In April of last year, a class action investigation began concerning Google, Huawei, and the Nexus 6P bootlooping issues. Many users were reporting issues with the Nexus 6P shutting down randomly, even when the battery was showing up to 60% charge. Other users reported endless bootloops and battery drain. Nexus 6P owners claimed that Google and Huawei were unresponsive to the issue. The lawsuit alleged that they were aware of the defects and still sold the devices.
The case has been ongoing for close to a year now and we finally have an update. Judge Beth Labson Freeman from the U.S. District Court in Northern California has issued a ruling to deny motions from Google and Huawei to dismiss the case. She also moved to dismiss claims that the cases don’t warrant a class-action suit. Warranty claims will be allowed to proceed against Huawei and state consumer protection claims will proceed against Google.
It wasn’t all bad news for Google and Huawei. The judge dismissed certain fraud or fraud-based, warranty, and unjust enrichment claims. The plaintiffs can replead these claims in an amended complaint (which they have indicated they intend to do) at a later date. So what does all of this legal jargon mean? The class-action lawsuit is not going away. However, the case is still a long way from being over. It took almost a year to get this update and it will likely take even longer to completely resolve the situation.
Read the full press release below.
I am writing to provide you with an update on the class action lawsuit regarding Google’s Nexus 6P phone.On March 5, 2018, the United States District Court for the Northern District of California ruled on motions to dismiss filed by defendants Huawei and Google in a lawsuit relating to allegedly defective Google Nexus 6P smartphones. The case is In re: Nexus 6P Prods. Liab. Litig., No. 5:17-cv-02185 (N.D. Cal.).
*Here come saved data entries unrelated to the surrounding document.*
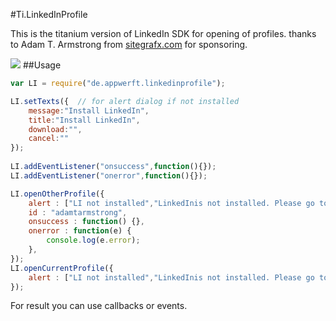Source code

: #Ti.LinkedInProfile

This is the titanium version of LinkedIn SDK for opening of profiles. thanks to Adam T. Armstrong from [sitegrafx.com](http://sitegrafx.com) for sponsoring. 

![](https://encrypted-tbn0.gstatic.com/images?q=tbn:ANd9GcQPOr7ie7h6WqYwHZmsAOhwDY_TrfZ19aR9E_FEv10D-GBCIz24cA)
##Usage   

```javascript
var LI = require("de.appwerft.linkedinprofile");

LI.setTexts({  // for alert dialog if not installed
	message:"Install LinkedIn",
	title:"Install LinkedIn",
	download:"",
	cancel:""
});
  
LI.addEventListener("onsuccess",function(){});
LI.addEventListener("onerror",function(){});

LI.openOtherProfile({
	alert : ["LI not installed","LinkedInis not installed. Please go to playstore","Download","Cancel"], // texts for alert dialog
	id : "adamtarmstrong",
	onsuccess : function() {},
	onerror : function(e) {
		console.log(e.error);
	},
});
LI.openCurrentProfile({
	alert : ["LI not installed","LinkedInis not installed. Please go to playstore","Download","Cancel"], // texts for alert dialog
});
```
For result you can use callbacks or events.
The 15 named plaintiffs in this lawsuit allege that Google and Huawei jointly designed and sold the Nexus 6P with knowledge that the phones contain a defect that cause the phones to enter into an endless bootloop at startup and to experience battery drain and sudden shut off despite the phones having more than 50% battery life.
Judge Beth Labson Freeman denied defendants’ motions to dismiss as to several of the plaintiffs’ claims. The court allowed express and implied warranty claims, as well as claims under the federal Magnusson-Moss statute and California Unfair Competition Law to proceed against Huawei. The court also allowed a state consumer protection statute claim to proceed against Google. Furthermore, the court declined to grant the defendants’ request to strike the class action allegations from the lawsuit. The court also granted the motion in part, dismissing certain claims including certain fraud or fraud-based, warranty, and unjust enrichment claims. Almost all of the dismissed claims were dismissed without prejudice, meaning that the plaintiffs may replead these claims in an amended complaint. Plaintiffs intend to file that on June 8, 2018.